» EXERCISE DESCRIPTION: Transcribe all of the records, leaving out any pictures.

» INFORMATION PROVIDED:
++++++++++++++++++++

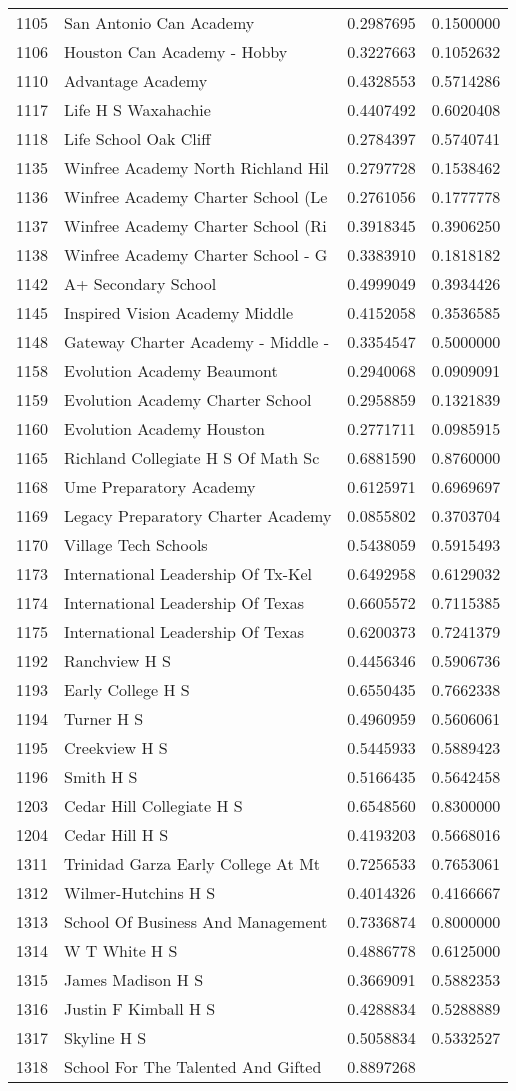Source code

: \documentclass[
]{article}
\begin{document}
\begin{longtable}[]{@{}llrr@{}}
1105 & San Antonio Can Academy & 0.2987695 & 0.1500000\tabularnewline
1106 & Houston Can Academy - Hobby & 0.3227663 &
0.1052632\tabularnewline
1110 & Advantage Academy & 0.4328553 & 0.5714286\tabularnewline
1117 & Life H S Waxahachie & 0.4407492 & 0.6020408\tabularnewline
1118 & Life School Oak Cliff & 0.2784397 & 0.5740741\tabularnewline
1135 & Winfree Academy North Richland Hil & 0.2797728 &
0.1538462\tabularnewline
1136 & Winfree Academy Charter School (Le & 0.2761056 &
0.1777778\tabularnewline
1137 & Winfree Academy Charter School (Ri & 0.3918345 &
0.3906250\tabularnewline
1138 & Winfree Academy Charter School - G & 0.3383910 &
0.1818182\tabularnewline
1142 & A+ Secondary School & 0.4999049 & 0.3934426\tabularnewline
1145 & Inspired Vision Academy Middle & 0.4152058 &
0.3536585\tabularnewline
1148 & Gateway Charter Academy - Middle - & 0.3354547 &
0.5000000\tabularnewline
1158 & Evolution Academy Beaumont & 0.2940068 & 0.0909091\tabularnewline
1159 & Evolution Academy Charter School & 0.2958859 &
0.1321839\tabularnewline
1160 & Evolution Academy Houston & 0.2771711 & 0.0985915\tabularnewline
1165 & Richland Collegiate H S Of Math Sc & 0.6881590 &
0.8760000\tabularnewline
1168 & Ume Preparatory Academy & 0.6125971 & 0.6969697\tabularnewline
1169 & Legacy Preparatory Charter Academy & 0.0855802 &
0.3703704\tabularnewline
1170 & Village Tech Schools & 0.5438059 & 0.5915493\tabularnewline
1173 & International Leadership Of Tx-Kel & 0.6492958 &
0.6129032\tabularnewline
1174 & International Leadership Of Texas & 0.6605572 &
0.7115385\tabularnewline
1175 & International Leadership Of Texas & 0.6200373 &
0.7241379\tabularnewline
1192 & Ranchview H S & 0.4456346 & 0.5906736\tabularnewline
1193 & Early College H S & 0.6550435 & 0.7662338\tabularnewline
1194 & Turner H S & 0.4960959 & 0.5606061\tabularnewline
1195 & Creekview H S & 0.5445933 & 0.5889423\tabularnewline
1196 & Smith H S & 0.5166435 & 0.5642458\tabularnewline
1203 & Cedar Hill Collegiate H S & 0.6548560 & 0.8300000\tabularnewline
1204 & Cedar Hill H S & 0.4193203 & 0.5668016\tabularnewline
1311 & Trinidad Garza Early College At Mt & 0.7256533 &
0.7653061\tabularnewline
1312 & Wilmer-Hutchins H S & 0.4014326 & 0.4166667\tabularnewline
1313 & School Of Business And Management & 0.7336874 &
0.8000000\tabularnewline
1314 & W T White H S & 0.4886778 & 0.6125000\tabularnewline
1315 & James Madison H S & 0.3669091 & 0.5882353\tabularnewline
1316 & Justin F Kimball H S & 0.4288834 & 0.5288889\tabularnewline
1317 & Skyline H S & 0.5058834 & 0.5332527\tabularnewline
1318 & School For The Talented And Gifted & 0.8897268 &

\end{longtable}
\end{document}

++++++++++++++++++++

» THE COMPLETED TASK:
Source code

: \documentclass[
]{article}
\begin{document}
\begin{longtable}[]{@{}llrr@{}}
1105 & San Antonio Can Academy & 0.2987695 & 0.1500000\tabularnewline
1106 & Houston Can Academy - Hobby & 0.3227663 &
0.1052632\tabularnewline
1110 & Advantage Academy & 0.4328553 & 0.5714286\tabularnewline
1117 & Life H S Waxahachie & 0.4407492 & 0.6020408\tabularnewline
1118 & Life School Oak Cliff & 0.2784397 & 0.5740741\tabularnewline
1135 & Winfree Academy North Richland Hil & 0.2797728 &
0.1538462\tabularnewline
1136 & Winfree Academy Charter School (Le & 0.2761056 &
0.1777778\tabularnewline
1137 & Winfree Academy Charter School (Ri & 0.3918345 &
0.3906250\tabularnewline
1138 & Winfree Academy Charter School - G & 0.3383910 &
0.1818182\tabularnewline
1142 & A+ Secondary School & 0.4999049 & 0.3934426\tabularnewline
1145 & Inspired Vision Academy Middle & 0.4152058 &
0.3536585\tabularnewline
1148 & Gateway Charter Academy - Middle - & 0.3354547 &
0.5000000\tabularnewline
1158 & Evolution Academy Beaumont & 0.2940068 & 0.0909091\tabularnewline
1159 & Evolution Academy Charter School & 0.2958859 &
0.1321839\tabularnewline
1160 & Evolution Academy Houston & 0.2771711 & 0.0985915\tabularnewline
1165 & Richland Collegiate H S Of Math Sc & 0.6881590 &
0.8760000\tabularnewline
1168 & Ume Preparatory Academy & 0.6125971 & 0.6969697\tabularnewline
1169 & Legacy Preparatory Charter Academy & 0.0855802 &
0.3703704\tabularnewline
1170 & Village Tech Schools & 0.5438059 & 0.5915493\tabularnewline
1173 & International Leadership Of Tx-Kel & 0.6492958 &
0.6129032\tabularnewline
1174 & International Leadership Of Texas & 0.6605572 &
0.7115385\tabularnewline
1175 & International Leadership Of Texas & 0.6200373 &
0.7241379\tabularnewline
1192 & Ranchview H S & 0.4456346 & 0.5906736\tabularnewline
1193 & Early College H S & 0.6550435 & 0.7662338\tabularnewline
1194 & Turner H S & 0.4960959 & 0.5606061\tabularnewline
1195 & Creekview H S & 0.5445933 & 0.5889423\tabularnewline
1196 & Smith H S & 0.5166435 & 0.5642458\tabularnewline
1203 & Cedar Hill Collegiate H S & 0.6548560 & 0.8300000\tabularnewline
1204 & Cedar Hill H S & 0.4193203 & 0.5668016\tabularnewline
1311 & Trinidad Garza Early College At Mt & 0.7256533 &
0.7653061\tabularnewline
1312 & Wilmer-Hutchins H S & 0.4014326 & 0.4166667\tabularnewline
1313 & School Of Business And Management & 0.7336874 &
0.8000000\tabularnewline
1314 & W T White H S & 0.4886778 & 0.6125000\tabularnewline
1315 & James Madison H S & 0.3669091 & 0.5882353\tabularnewline
1316 & Justin F Kimball H S & 0.4288834 & 0.5288889\tabularnewline
1317 & Skyline H S & 0.5058834 & 0.5332527\tabularnewline
1318 & School For The Talented And Gifted & 0.8897268 &

\end{longtable}
\end{document}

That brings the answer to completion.